- DIRECTIONS FOR THIS TASK
Using the material below, copy every line where "None" appears.

○ ○ ○ ○ ○ ○ ○

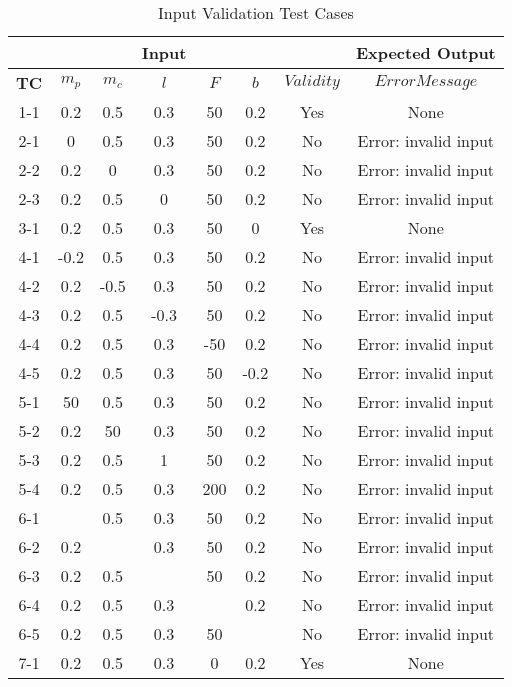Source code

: \documentclass[12pt, titlepage]{article}
\begin{document}
\begin{table}[h!]
\centering
\caption{Input Validation Test Cases} \label{tbl_inputValidation}
\vspace*{2mm}
 \begin{tabular}{|c|c c c c c| c c|} 
 \hline
   & &&\textbf{Input}&& &  &\textbf{Expected Output} \\ \hline
\textbf{TC} &   $m_p$ & $m_c$ & $l$ & $F$ & $b$  &   $Validity$   &   $Error Message$ \\ \hline
1-1 &0.2 & 0.5& 0.3& 50& 0.2 & Yes & None\\
 \hline
2-1 &0 & 0.5& 0.3& 50& 0.2 & No & Error: invalid input  \\
 \hline
2-2 &0.2 & 0& 0.3& 50& 0.2& No & Error: invalid input\\
 \hline
2-3 &0.2 & 0.5& 0& 50& 0.2 &  No & Error: invalid input\\
 \hline
3-1 &0.2 & 0.5& 0.3& 50& 0 & Yes & None\\
 \hline
 4-1 &-0.2 & 0.5& 0.3& 50& 0.2&  No & Error: invalid input\\
 \hline
 4-2 &0.2 & -0.5& 0.3& 50& 0.2&   No & Error: invalid input\\
 \hline
 4-3 &0.2 & 0.5& -0.3& 50& 0.2&   No & Error: invalid input\\
 \hline
 4-4 &0.2 & 0.5& 0.3& -50& 0.2 &   No & Error: invalid input\\
 \hline
 4-5 &0.2 & 0.5& 0.3& 50& -0.2 &   No & Error: invalid input\\
 \hline
 5-1 & 50& 0.5& 0.3& 50& 0.2 & No & Error: invalid input\\
 \hline
5-2 & 0.2& 50& 0.3& 50& 0.2 & No & Error: invalid input\\
 \hline
5-3 & 0.2& 0.5& 1& 50& 0.2& No & Error: invalid input \\
 \hline
5-4 & 0.2& 0.5& 0.3& 200& 0.2 & No & Error: invalid input\\
 \hline
6-1 & & 0.5& 0.3& 50& 0.2 & No & Error: invalid input \\
  \hline
6-2 &0.2 & &0.3 & 50& 0.2 & No & Error: invalid input\\  
\hline
 6-3 & 0.2& 0.5& & 50& 0.2 & No & Error: invalid input \\
  \hline
  6-4 & 0.2& 0.5& 0.3& & 0.2 & No & Error: invalid input\\
  \hline
   6-5 & 0.2& 0.5& 0.3& 50&  & No & Error: invalid input \\
  \hline
 7-1 &0.2 & 0.5& 0.3& 0& 0.2& Yes & None\\
 \hline
\end{tabular}

\end{table}		
\end{document}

○ ○ ○ ○ ○ ○ ○

- EXERCISE RESULT
1-1 &0.2 & 0.5& 0.3& 50& 0.2 & Yes & None\\
3-1 &0.2 & 0.5& 0.3& 50& 0 & Yes & None\\
 7-1 &0.2 & 0.5& 0.3& 0& 0.2& Yes & None\\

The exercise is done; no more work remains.